INSTRUCTIONS TO FOLLOW:
The word "rightarrow" occurs in some lines of the data. Return each such line.

Collected data:
---------------

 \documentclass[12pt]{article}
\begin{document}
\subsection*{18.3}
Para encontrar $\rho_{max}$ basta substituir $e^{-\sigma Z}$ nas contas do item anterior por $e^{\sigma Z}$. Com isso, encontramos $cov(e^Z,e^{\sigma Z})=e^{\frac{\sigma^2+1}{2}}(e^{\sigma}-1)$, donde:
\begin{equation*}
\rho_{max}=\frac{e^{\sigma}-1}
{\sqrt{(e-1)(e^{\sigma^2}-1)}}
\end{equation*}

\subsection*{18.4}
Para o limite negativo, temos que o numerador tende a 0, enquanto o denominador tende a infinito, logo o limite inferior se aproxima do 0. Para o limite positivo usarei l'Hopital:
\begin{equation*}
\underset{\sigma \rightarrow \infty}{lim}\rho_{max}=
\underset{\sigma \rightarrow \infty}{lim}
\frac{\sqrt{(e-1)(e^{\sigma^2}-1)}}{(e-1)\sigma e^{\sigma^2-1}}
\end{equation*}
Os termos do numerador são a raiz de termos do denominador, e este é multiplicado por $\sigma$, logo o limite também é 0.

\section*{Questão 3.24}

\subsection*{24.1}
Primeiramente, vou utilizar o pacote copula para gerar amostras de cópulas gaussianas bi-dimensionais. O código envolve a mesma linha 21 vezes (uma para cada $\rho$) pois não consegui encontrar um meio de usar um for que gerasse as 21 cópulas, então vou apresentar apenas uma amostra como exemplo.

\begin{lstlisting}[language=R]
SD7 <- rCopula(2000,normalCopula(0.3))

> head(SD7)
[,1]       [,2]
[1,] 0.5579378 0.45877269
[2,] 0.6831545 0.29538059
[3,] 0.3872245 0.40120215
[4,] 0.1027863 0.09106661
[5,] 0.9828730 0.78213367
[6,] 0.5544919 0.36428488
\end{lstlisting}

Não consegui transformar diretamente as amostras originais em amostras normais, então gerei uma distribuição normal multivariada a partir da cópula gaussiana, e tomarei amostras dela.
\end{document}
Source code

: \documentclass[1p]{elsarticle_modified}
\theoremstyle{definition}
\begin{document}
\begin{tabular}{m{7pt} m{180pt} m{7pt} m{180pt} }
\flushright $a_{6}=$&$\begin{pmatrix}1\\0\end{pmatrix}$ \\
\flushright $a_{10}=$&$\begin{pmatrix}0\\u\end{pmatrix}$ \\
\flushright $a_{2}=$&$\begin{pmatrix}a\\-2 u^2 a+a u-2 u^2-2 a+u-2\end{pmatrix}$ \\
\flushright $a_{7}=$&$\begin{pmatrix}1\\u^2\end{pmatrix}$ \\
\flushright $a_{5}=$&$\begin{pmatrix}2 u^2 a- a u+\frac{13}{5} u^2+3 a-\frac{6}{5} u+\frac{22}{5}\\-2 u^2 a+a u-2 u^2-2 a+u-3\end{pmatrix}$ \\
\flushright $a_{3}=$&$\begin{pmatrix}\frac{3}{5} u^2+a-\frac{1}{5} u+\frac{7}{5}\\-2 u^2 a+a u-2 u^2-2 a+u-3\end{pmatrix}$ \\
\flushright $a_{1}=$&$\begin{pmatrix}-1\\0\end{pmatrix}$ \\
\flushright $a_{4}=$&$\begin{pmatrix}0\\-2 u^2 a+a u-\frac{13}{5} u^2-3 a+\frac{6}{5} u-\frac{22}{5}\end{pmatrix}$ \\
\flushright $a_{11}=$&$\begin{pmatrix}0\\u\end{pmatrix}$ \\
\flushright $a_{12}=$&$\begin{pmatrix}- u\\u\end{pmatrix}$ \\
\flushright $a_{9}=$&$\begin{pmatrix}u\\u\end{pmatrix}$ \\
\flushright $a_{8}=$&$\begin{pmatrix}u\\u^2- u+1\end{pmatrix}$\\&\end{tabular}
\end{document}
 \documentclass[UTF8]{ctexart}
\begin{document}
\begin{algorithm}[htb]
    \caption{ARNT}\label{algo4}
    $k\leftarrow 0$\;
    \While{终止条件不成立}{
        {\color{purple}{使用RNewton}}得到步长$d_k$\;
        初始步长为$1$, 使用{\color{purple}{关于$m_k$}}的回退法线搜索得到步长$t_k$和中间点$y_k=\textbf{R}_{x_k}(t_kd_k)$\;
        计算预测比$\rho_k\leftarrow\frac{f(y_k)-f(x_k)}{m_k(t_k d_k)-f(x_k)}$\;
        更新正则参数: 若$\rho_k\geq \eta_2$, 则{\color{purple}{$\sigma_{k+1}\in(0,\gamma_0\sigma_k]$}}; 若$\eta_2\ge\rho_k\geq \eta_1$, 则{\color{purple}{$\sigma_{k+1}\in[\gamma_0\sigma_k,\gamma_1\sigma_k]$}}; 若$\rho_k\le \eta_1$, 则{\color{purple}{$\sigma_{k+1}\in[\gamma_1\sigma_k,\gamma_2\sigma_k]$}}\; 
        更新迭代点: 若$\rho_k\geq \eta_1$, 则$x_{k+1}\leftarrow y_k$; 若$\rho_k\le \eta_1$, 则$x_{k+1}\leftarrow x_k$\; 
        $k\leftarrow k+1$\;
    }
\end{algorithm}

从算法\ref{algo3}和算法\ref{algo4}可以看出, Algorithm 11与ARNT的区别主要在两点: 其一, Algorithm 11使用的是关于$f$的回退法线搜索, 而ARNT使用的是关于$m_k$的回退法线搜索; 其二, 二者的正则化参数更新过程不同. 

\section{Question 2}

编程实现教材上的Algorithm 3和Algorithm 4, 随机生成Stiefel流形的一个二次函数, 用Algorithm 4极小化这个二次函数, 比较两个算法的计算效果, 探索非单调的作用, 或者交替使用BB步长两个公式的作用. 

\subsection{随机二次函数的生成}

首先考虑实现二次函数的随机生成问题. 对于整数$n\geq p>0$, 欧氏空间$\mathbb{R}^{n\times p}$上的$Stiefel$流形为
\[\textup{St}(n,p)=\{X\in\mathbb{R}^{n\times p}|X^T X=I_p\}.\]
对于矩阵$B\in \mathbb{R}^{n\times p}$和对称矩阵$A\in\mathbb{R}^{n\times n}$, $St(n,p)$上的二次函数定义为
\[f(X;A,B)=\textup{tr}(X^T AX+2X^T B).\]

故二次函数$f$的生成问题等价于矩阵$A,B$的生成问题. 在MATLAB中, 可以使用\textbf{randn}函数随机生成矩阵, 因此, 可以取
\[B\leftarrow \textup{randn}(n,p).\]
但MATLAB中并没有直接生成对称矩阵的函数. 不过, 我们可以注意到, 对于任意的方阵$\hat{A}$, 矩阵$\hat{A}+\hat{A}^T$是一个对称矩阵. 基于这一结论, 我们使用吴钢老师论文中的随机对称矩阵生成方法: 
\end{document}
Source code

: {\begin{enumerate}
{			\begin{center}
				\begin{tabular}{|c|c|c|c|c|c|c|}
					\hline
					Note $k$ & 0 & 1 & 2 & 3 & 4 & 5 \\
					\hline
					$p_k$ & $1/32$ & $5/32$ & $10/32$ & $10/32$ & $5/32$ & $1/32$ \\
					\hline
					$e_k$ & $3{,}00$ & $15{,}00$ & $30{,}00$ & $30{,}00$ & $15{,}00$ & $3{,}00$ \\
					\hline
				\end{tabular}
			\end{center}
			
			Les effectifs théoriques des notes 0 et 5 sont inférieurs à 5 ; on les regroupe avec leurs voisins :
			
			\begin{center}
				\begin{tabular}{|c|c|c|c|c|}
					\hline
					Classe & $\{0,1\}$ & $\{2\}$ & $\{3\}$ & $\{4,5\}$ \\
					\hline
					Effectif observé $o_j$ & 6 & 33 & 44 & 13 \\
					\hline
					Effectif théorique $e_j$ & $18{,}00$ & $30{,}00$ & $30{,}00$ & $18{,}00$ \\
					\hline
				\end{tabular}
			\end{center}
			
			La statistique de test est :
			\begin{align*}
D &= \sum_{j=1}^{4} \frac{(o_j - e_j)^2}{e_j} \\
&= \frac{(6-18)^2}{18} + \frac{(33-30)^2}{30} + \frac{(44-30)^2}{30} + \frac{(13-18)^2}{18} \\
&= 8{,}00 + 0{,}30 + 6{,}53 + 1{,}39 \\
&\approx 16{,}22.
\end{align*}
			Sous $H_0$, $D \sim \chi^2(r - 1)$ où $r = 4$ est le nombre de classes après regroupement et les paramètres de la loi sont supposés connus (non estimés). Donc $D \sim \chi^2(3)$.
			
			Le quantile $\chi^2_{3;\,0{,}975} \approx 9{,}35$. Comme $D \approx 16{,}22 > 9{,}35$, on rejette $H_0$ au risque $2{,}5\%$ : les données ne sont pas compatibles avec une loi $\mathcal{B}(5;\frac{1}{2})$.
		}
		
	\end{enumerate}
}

---------------

RESULT BELOW:
\underset{\sigma \rightarrow \infty}{lim}\rho_{max}=
\underset{\sigma \rightarrow \infty}{lim}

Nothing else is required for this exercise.